Reproduce all lines of the listing below in which the word "Escalation" occurs.

________________________

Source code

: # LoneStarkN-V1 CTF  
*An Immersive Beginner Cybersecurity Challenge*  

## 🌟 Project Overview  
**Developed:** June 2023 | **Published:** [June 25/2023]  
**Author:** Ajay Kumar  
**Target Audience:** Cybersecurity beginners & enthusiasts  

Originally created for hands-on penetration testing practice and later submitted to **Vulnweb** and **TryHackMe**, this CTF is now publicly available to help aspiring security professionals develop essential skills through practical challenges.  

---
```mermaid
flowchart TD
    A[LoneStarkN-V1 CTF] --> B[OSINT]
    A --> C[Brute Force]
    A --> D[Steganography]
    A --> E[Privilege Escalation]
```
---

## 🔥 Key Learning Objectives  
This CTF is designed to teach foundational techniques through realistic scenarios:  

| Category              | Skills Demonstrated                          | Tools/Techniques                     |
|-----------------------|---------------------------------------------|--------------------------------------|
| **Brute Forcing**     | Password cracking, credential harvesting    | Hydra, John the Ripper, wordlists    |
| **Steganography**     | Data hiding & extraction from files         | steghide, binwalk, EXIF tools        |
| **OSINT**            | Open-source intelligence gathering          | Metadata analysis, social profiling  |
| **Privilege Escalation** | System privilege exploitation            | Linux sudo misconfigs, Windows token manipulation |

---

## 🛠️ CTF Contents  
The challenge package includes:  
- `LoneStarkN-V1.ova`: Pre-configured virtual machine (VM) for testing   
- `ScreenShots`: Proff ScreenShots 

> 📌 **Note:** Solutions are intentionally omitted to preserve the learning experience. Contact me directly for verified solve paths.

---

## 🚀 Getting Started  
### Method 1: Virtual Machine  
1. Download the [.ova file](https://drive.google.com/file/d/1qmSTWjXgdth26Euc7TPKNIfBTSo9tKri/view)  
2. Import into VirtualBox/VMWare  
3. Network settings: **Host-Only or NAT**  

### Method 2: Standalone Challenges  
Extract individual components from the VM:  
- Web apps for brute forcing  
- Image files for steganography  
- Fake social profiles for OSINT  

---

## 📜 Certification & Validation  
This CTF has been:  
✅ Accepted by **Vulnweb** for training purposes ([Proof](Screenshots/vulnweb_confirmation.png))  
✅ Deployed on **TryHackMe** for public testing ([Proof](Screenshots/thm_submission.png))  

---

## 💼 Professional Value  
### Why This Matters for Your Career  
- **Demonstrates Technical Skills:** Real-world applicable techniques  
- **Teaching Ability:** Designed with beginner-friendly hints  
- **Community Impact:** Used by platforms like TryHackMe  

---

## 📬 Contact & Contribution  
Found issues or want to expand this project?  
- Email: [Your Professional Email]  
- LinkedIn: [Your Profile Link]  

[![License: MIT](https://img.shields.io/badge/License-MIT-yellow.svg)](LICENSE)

________________________

**Response to the exercise**
    A --> E[Privilege Escalation]
| **Privilege Escalation** | System privilege exploitation            | Linux sudo misconfigs, Windows token manipulation |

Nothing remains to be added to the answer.